Transformer-based models have shown remarkable progress in the field of medical image segmentation. However, the existing methods still suffer from limitations such as loss of information and inaccurate segmentation label maps. In this article, we will discuss a new type of adversarial transformer, the Class-Aware Adversarial Transformer (CASTformer), which overcomes these limitations and provides better results for medical image segmentation.
Problems with Existing Transformer-based Models
- Naive tokenization scheme: The existing methods fail to capture the important features of the images due to the naive tokenization scheme.
- Single-scale feature representations: The models suffer from information loss because they only consider single-scale feature representations.
- Inaccurate segmentation label maps: The segmentation label maps generated by the models are not accurate enough without considering rich semantic contexts and anatomical textures.
- GAN – What is Generative Adversarial Network?
- Vision Transformer – An Image is Worth 16×16 Words: Transformers for Image Recognition at Scale
Class-Aware Adversarial Transformer
To tackle the limitations of existing transformer-based models, the authors proposed a new type of adversarial transformer called CASTformer.

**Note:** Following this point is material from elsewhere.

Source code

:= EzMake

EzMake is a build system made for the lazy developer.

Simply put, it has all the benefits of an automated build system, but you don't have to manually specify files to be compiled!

The CASTformer uses a pyramid structure to construct multi-scale representations and handle multi-scale variations. The authors also designed a novel class-aware transformer model to better learn the discriminative regions of objects within semantic structures. Lastly, the authors utilized an adversarial training strategy to boost segmentation accuracy.
The CASTformer consists of two main components:
- Generator Network – CATformer
- Encoder module – feature extractor
- Class-aware Transformer module
- Transformer Encoder module
- Decoder module
- Discriminator Network
The encoder module is built using a CNN-Transfromer hybrid. Here, a pre-trained ResNet50 is used to generate multi-scale feature maps. The use of a CNN provides the following advantages:
- The CNN helps transformers to perform better in downstream tasks.

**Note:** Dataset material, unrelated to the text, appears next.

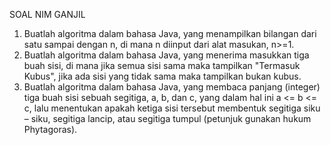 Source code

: SOAL NIM GANJIL
1) Buatlah algoritma dalam bahasa Java, yang menampilkan bilangan dari satu sampai dengan n, di mana n diinput dari alat masukan, n>=1.
2) Buatlah algoritma dalam bahasa Java, yang menerima masukkan tiga buah sisi, di mana jika semua sisi sama maka tampilkan "Termasuk Kubus", jika ada sisi yang tidak sama maka tampilkan bukan kubus.
3) Buatlah algoritma dalam bahasa Java, yang membaca panjang (integer) tiga buah sisi sebuah segitiga, a, b, dan c, yang dalam hal ini a <= b <= c, lalu menentukan apakah ketiga sisi tersebut membentuk segitiga siku – siku, segitiga lancip, atau segitiga tumpul (petunjuk gunakan hukum Phytagoras).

- It provides different resolution feature maps, i.e., high, medium to low resolution. These multi-scale feature maps provide better feature representations.
The authors utilized a feature pyramid for the Transformers and utilize the multi-scale feature maps for the downstream medical segmentation task.
Class-Aware Transformer Module
The Class-Aware Transformer (CAT) Module is designed to focus on the important regions of objects. The CAT module uses 4 separate Transformer Encoder Modules (TEM).
It is an iterative optimization process that updates the sampling locations of the feature map using predicted offset vectors. The CAT module uses bilinear interpolation as the sampling function and the final tokens are obtained through an element-wise addition of the current positional embedding, initial tokens, and estimated tokens from the previous step.
Transformer Encoder Module
The Transformer Encoder Module (TEM) is designed to model long-range contextual information by aggregating global contextual information from the complete sequences of input image patch embedding. Its implementation is the same as the ViT.
The Decoder Module uses four output feature maps from the Transformer Encoder Module (TEM) and incorporates a lightweight All-MLP decoder for efficiency. The module unifies the channel dimension of the features through MLP layers, up-samples the features, concatenates them, and then uses an MLP layer to predict the segmentation mask.
The discriminator network is built using a pre-trained ResNet50+ViTB/16 hybrid model. In the end, a two-layer MLP is added to make a prediction to identify of the class-aware image. The discriminator is used to classify between real and fake samples.
The proposed CASTformer is trained using a combination of multiple loss functions. These loss functions are:
- Segmentation loss – dice loss (DL) and cross-entropy loss (CE)
- WGAN-GP Loss – Wasserstein Gradient Penalty Loss
The complete loss function is as follows:
loss = (lambda1 * CE) + (lambda2 * DL) + (lambda3 * WGAN-GP).
- lambda1 = 0.5
- lambda2 = 0.5
- lambda3 = 0.1
The other hyperparameters are as follows:
- Optimizer: Adam
- Learning rate: 5e-4
- Batch size: 6
- Number of epochs: 300
- Input resolution: 224 x 224 x 3
- Patch size: 14 x 14
All our experiments are implemented in PyTorch 1.7.0. We train all models on a single NVIDIA GeForce RTX 3090 GPU with 24GB of memory.
The authors have experimented with three datasets.
1. Synapse multi-organ CT dataset
As observed, CASTformer achieves superior performance with detailed anatomical features and the boundary information of different organs.
2. LiTS CT dataset
3. MP-MRI dataset
Most of the components used in the proposed architecture are pre-trained. According to the authors using pre-trained components helps in achieving better performance with less training dataset.
In the next table, we will see the effectiveness of each component of the Class-Aware Adversarial Transformer (CASTformer).
The Class-Aware Adversarial Transformer (CASTformer) is a novel method for medical image segmentation that overcomes the limitations of existing transformer-based models. By incorporating a pyramid structure and a class-aware transformer model, the CASTformer is able to capture rich global spatial information and local multi-scale context information. The results show that the CASTformer outperforms existing methods and holds promise for future applications in the medical industry.